● Problem to solve
Beginning with the opening line of the entries, return every line through the one containing "GLyphy instead represents", both included, and nothing else. Omit pictures.

[[ Extracted records open ]]

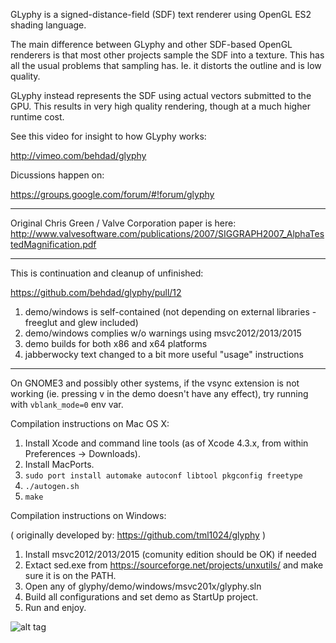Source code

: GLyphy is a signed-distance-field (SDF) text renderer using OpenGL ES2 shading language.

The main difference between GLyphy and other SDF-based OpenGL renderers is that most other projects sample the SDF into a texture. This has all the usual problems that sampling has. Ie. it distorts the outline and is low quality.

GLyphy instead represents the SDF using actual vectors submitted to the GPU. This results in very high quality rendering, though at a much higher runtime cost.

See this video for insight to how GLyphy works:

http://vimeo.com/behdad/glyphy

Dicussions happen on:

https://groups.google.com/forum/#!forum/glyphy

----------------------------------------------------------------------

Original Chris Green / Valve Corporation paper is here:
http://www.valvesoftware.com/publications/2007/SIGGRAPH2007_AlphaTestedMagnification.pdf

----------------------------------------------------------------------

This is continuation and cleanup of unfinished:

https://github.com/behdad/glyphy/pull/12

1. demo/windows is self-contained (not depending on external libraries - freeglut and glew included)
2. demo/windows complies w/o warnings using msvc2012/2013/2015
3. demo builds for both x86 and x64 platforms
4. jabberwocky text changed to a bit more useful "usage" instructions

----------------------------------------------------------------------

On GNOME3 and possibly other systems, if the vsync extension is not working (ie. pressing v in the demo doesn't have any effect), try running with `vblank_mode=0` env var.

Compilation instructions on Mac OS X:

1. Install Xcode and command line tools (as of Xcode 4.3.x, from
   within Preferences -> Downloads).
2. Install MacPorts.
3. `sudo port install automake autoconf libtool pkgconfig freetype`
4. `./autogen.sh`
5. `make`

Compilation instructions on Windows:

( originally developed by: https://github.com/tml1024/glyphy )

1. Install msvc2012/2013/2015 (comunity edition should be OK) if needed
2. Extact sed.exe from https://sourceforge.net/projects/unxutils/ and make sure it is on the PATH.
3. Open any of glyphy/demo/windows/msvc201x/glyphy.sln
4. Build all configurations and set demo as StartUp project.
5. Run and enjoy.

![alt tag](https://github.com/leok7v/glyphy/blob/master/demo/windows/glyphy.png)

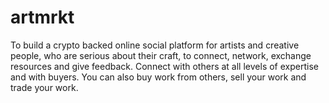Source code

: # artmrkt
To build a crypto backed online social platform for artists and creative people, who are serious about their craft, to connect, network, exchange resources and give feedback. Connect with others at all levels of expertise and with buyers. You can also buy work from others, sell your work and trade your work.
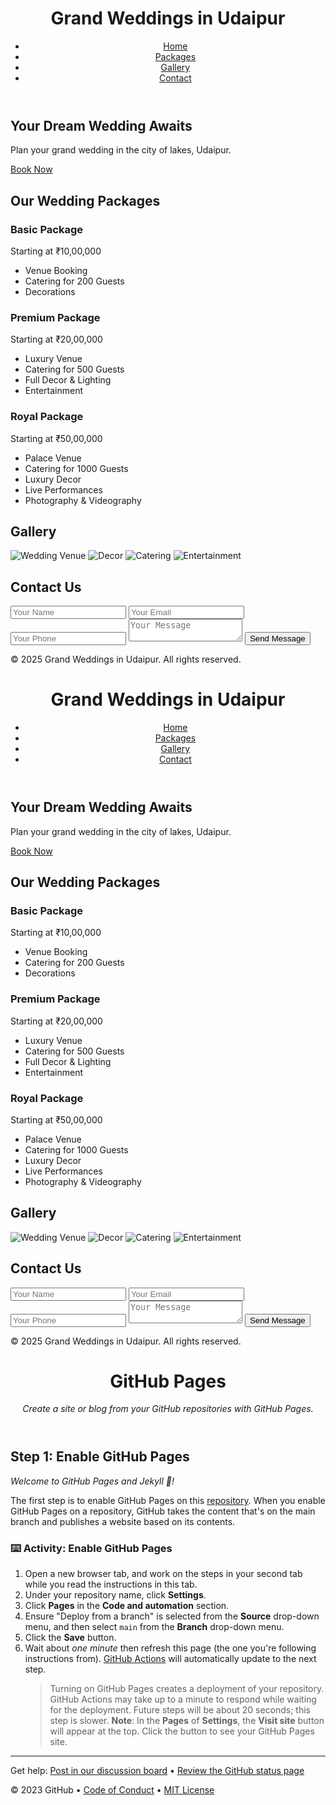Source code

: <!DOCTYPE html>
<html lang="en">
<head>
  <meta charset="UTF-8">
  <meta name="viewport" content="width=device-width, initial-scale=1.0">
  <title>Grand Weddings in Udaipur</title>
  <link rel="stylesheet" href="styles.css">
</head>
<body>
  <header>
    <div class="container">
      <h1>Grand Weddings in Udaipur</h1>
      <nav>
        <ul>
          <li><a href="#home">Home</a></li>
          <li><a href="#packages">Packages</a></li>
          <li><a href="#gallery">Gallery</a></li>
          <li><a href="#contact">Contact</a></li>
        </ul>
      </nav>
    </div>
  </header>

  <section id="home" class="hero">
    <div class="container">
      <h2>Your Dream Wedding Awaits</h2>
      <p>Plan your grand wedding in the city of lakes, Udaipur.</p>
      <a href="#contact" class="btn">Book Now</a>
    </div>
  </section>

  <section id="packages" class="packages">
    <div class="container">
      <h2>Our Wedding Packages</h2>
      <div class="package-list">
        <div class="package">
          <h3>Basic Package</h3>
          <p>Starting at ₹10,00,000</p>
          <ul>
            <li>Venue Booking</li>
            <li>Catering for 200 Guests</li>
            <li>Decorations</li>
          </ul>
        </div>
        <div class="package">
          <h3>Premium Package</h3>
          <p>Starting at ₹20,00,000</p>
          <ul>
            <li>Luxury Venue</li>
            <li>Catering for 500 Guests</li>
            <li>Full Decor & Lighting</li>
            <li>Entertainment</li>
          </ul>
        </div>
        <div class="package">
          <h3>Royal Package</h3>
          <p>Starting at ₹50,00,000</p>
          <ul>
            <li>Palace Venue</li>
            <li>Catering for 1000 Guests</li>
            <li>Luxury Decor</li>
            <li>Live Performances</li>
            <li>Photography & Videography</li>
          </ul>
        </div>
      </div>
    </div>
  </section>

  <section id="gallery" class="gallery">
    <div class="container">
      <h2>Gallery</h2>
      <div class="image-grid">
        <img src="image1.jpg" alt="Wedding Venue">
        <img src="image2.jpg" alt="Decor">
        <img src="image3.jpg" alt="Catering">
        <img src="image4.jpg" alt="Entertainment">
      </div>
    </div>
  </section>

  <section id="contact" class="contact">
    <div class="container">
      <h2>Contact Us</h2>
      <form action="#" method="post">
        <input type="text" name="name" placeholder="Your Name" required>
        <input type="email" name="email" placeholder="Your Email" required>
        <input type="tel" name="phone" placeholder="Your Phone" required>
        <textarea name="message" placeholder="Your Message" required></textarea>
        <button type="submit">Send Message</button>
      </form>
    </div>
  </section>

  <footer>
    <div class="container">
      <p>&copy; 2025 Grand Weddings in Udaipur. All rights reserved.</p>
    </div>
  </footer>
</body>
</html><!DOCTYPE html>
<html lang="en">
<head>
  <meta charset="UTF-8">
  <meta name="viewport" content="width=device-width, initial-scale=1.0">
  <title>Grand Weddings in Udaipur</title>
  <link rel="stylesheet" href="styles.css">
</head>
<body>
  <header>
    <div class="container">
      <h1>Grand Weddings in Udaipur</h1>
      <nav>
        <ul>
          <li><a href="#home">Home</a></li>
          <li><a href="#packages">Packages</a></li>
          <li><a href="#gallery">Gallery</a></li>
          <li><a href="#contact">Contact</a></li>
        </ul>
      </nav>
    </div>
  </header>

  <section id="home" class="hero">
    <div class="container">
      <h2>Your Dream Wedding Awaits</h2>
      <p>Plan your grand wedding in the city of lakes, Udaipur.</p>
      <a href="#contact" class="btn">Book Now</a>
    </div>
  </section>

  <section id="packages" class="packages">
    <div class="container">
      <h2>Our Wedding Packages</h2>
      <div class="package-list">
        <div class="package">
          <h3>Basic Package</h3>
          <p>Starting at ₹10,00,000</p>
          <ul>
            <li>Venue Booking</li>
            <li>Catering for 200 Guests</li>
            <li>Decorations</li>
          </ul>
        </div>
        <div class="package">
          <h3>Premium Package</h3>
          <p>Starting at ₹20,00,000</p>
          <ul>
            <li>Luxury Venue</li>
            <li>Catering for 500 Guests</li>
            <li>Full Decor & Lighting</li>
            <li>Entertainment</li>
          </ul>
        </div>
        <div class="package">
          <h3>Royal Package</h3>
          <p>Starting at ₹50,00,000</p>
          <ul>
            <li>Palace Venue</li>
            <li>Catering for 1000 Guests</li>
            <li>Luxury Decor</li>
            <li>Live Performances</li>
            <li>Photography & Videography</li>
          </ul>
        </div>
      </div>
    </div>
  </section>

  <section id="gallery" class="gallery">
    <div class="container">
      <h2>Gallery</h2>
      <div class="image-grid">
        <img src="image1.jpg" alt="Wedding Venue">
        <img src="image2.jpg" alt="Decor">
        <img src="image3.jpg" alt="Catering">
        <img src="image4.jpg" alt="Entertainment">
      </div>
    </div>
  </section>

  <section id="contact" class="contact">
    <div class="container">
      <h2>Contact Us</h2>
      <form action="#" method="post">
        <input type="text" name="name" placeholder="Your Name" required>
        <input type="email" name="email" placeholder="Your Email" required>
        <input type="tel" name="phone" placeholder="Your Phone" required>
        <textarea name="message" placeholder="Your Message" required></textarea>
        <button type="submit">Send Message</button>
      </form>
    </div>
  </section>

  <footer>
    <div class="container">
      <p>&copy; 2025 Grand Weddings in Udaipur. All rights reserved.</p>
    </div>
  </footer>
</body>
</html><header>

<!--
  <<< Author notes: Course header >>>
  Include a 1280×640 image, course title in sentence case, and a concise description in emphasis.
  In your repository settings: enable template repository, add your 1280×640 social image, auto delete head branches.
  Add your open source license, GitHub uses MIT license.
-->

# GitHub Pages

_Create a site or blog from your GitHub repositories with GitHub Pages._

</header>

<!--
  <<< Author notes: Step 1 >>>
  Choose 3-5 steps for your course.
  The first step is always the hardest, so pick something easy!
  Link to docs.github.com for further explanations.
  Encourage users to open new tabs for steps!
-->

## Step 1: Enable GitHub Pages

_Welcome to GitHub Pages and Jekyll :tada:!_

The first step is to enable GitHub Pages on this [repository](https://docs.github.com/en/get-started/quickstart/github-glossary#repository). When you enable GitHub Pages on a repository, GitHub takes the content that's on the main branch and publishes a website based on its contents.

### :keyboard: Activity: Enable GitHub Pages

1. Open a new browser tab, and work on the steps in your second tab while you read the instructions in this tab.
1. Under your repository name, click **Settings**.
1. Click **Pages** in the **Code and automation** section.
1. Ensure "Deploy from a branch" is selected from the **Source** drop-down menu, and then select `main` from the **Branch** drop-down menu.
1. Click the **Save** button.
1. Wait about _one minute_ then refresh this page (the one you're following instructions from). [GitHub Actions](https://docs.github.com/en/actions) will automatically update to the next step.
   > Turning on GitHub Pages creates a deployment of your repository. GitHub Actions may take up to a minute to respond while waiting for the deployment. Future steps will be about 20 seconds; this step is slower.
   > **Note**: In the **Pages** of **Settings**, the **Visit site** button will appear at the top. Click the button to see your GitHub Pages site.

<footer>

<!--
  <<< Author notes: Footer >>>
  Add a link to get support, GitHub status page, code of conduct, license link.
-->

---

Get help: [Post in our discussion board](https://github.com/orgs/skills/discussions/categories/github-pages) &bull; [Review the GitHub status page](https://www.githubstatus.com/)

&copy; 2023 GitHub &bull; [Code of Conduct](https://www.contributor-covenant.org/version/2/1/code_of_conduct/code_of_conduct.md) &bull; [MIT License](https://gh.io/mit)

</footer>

[[ Extracted records closed ]]

● Result for this exercise
Source code

: GLyphy is a signed-distance-field (SDF) text renderer using OpenGL ES2 shading language.

The main difference between GLyphy and other SDF-based OpenGL renderers is that most other projects sample the SDF into a texture. This has all the usual problems that sampling has. Ie. it distorts the outline and is low quality.

GLyphy instead represents the SDF using actual vectors submitted to the GPU. This results in very high quality rendering, though at a much higher runtime cost.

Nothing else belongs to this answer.